Troubador Tour Board is a leisurely stroll game you play on your phone. You play a theatrical agent who goes from place to place, setting up routes between those places. Musicians take you on as their agent. You get more bonuses based on how many musicians are in places "connected" to you by the routes you've set up. Why is it a "stroll game"? Because you move around the game map by walking around in real life. The "places" you visit are actual places in your neighborhood.
I've played a few location-based games, games in which you move around in real life to play the game. I like walking, so these games appealed. But I like walking, so these games didn't appeal that much because there tend to be short stints of walking amidst long stretches of standing around phone-fiddling. With this game, you haul your phone out of your pocket, fiddle with your phone for a few seconds, put your phone back into your pocket, walk a couple of minutes. Much higher walking:phone-ing ratio.
(Earlier versions of this game were more complex: there were different "types" of places to visit (restaurant, shop, water-y, …); in addition to musicians, there were other "NPCs" in the game (PR flacks, road-builders, goons, …). But these complexities didn't make the game more fun. At least not when I, a walker, thought Hey I could be walking instead of fiddling with this game mechanic.)
The game learns about local places from Wikipedia by way of GeoNames. If you're the first person in some area to try the game, it doesn't "know" about local places yet.
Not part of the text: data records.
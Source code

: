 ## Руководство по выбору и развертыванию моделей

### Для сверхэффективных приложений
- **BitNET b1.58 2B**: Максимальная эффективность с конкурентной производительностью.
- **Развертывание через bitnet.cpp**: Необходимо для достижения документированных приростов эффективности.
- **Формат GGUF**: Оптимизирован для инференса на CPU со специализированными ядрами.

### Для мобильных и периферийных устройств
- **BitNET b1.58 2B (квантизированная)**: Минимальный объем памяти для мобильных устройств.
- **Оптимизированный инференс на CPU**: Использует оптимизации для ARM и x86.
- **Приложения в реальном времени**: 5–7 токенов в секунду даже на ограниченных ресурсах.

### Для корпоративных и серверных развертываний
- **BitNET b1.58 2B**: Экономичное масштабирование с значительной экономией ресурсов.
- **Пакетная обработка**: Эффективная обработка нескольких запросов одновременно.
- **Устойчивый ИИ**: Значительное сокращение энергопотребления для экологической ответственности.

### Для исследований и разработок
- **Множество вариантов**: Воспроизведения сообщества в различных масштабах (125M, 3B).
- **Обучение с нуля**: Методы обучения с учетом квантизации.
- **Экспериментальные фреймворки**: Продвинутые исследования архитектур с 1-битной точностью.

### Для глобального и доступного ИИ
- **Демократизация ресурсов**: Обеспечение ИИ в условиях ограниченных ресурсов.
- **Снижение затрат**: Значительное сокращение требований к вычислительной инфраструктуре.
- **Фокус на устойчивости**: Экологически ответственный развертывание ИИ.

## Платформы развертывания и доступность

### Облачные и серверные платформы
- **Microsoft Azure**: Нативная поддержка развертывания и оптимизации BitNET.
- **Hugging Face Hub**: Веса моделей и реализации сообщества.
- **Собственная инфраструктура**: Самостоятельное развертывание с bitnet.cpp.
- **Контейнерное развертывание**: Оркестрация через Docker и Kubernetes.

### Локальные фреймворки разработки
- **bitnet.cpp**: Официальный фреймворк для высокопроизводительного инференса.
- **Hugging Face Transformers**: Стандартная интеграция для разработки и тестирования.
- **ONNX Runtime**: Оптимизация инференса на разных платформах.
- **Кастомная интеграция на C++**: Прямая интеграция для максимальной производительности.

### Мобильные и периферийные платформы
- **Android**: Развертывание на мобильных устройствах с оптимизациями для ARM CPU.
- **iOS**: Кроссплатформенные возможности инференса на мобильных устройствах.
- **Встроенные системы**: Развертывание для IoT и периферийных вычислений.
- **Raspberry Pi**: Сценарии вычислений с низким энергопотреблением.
In a few minutes, it will ask GeoNames. I guess that means that most new players will pick up the game, see nothing to do, and give up on it forever. No doubt if I took this game more seriously, I'd be sure to "prime the pump" by making it learn about places in a bunch of places, but as it turns out, I'm pretty lazy so never mind that.
I put the Troubador Tour Board source code up on github. I learned things from making this game. I'd heard that newfangled web pages had abilities heretofore only for native apps: geolocation and fancy graphics. The rumors were true! This game's graphics are pretty cheesy-looking, but it's not your phone's fault. Nowadays, your phone probably has pretty amazing graphics abilities. Too bad my drawing skills aren't so great.